The Pininfarina Sintesi was a 4-door 4-seat shooting-brake. The concept was born from the manufacturer's view of interpreting the car of the future. With the Sintesi, Pininfarina introduced concepts including "Liquid Packaging" and "Transparent Mobility":

- Liquid Packaging refers to the concept of putting fuel cells and motors in each wheel. The result is the increase of space for the passengers – in proportion to the total volume of the car – without detracting from the tapered and aerodynamic profile. According to Pininfarina, the conventional powertrains were bulky and that's why for the Sintesi, designers have developed a new fuel cell powertrain that can be spread out into different locations in the car.
- Transparent Mobility refers to the communication system where the vehicle through wireless technology can exchange information with other vehicles and traffic.

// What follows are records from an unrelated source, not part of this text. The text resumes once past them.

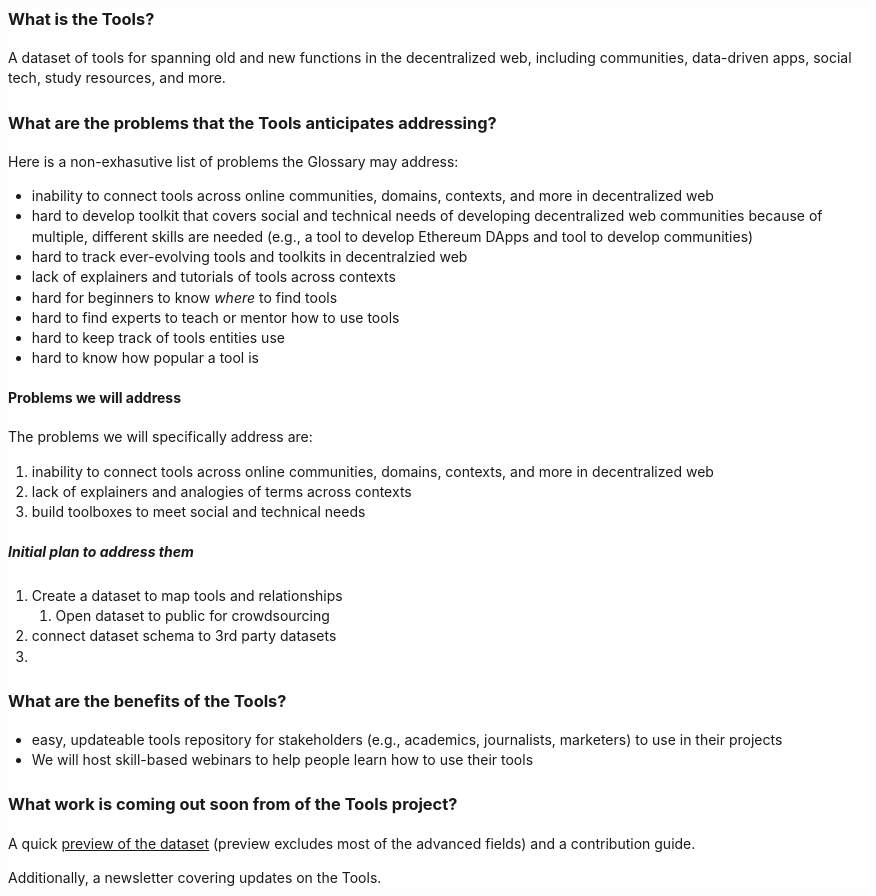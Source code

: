 ### What is the Tools?

A dataset  of tools for spanning old and new functions in the decentralized web, including communities, data-driven apps, social tech, study resources, and more.

### What are the problems that the Tools anticipates addressing?

Here is a non-exhasutive list of problems the Glossary  may address:

- inability to connect tools across online communities, domains, contexts,  and more in decentralized web
- hard to develop toolkit that covers social and technical needs of developing decentralized web communities because of multiple, different skills are needed (e.g., a tool to develop Ethereum DApps and tool to develop communities)
- hard to track ever-evolving tools and toolkits in decentralzied web
- lack of explainers and tutorials of tools across contexts
- hard for beginners to know *where* to find tools 
- hard to find experts to teach or mentor how to use tools
- hard to keep track of tools entities use
- hard to know how popular a tool is


#### Problems we will address

The problems we will specifically address are:

1. inability to connect tools across online communities, domains, contexts,  and more in decentralized web
2. lack of explainers and analogies of terms across contexts
3. build toolboxes to meet social and technical needs



##### Initial plan to address them

1. Create a dataset to map tools and relationships
	1. Open dataset to public for crowdsourcing
2. connect dataset schema to 3rd party datasets
3. 


### What are the benefits of  the Tools?

- easy, updateable tools repository for stakeholders (e.g., academics, journalists, marketers) to use in their projects
- We will host skill-based webinars to help people learn how to use their tools

### What work is coming out soon from of the Tools project?

A quick [preview of the dataset](https://docs.google.com/spreadsheets/d/1I6yofZNwbZ50ubsyy9x3C89b5KtBIMgXr4GyOgB2YR0/edit?usp=sharing)  (preview excludes most of the advanced fields) and a contribution guide.

Additionally, a newsletter covering updates on the Tools.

Lowie Vermeersch, Pininfarina's head of design at that time said in his statement, “Our source of inspiration, was man’s freedom over technology, a car in which technology gives creative freedom back to the designer and allows us to explore new forms and future scenarios. But at the same time, we did not want everything to be limited to a flight of fancy, we wanted our approach to be very concrete. Which is why we combined and tested our ideas with the innovative technologies provided by our partners in this project.”

==Awards==
The Pininfarina Sintesi won the Red Dot Award for 2008, among more than 1900 competitors from 48 countries. This prestigious award ranks among the largest and most renowned design competitions in the world.

==Design==
The exterior design featured large windshield surface and a front spoiler. Scissor doors were used at the front and rear which allowed easy entry and exit of the occupants.
The overall flowing and smooth look of the side view is combined with the sharp edges that characterize the wheels, the front end and the rear end, while the side air intakes and outlets give a sporty touch to an already dynamic design and create an interplay of convex and concave surfaces.

==Technical information==
The Fuel Cell technology was developed in partnership with Nuvera, which developed the Quadrivium Fuel Cell system, the various components of which were distributed around the car, with four fuel cells positioned near the wheels.

The total output is around 700 hp. The centre tunnel integrates a bio-fuel tank and a reformer capable of producing hydrogen. In terms of performance, the Sintesi has a projected top speed of 115 mi/h and has a 0-60 mi/h acceleration time of 7.5 seconds.

The car was equipped with a wireless system called Clancast, developed by Reicom, which manages all the communication through sensors and a control unit between the car and its passengers and also among different vehicles in the traffic.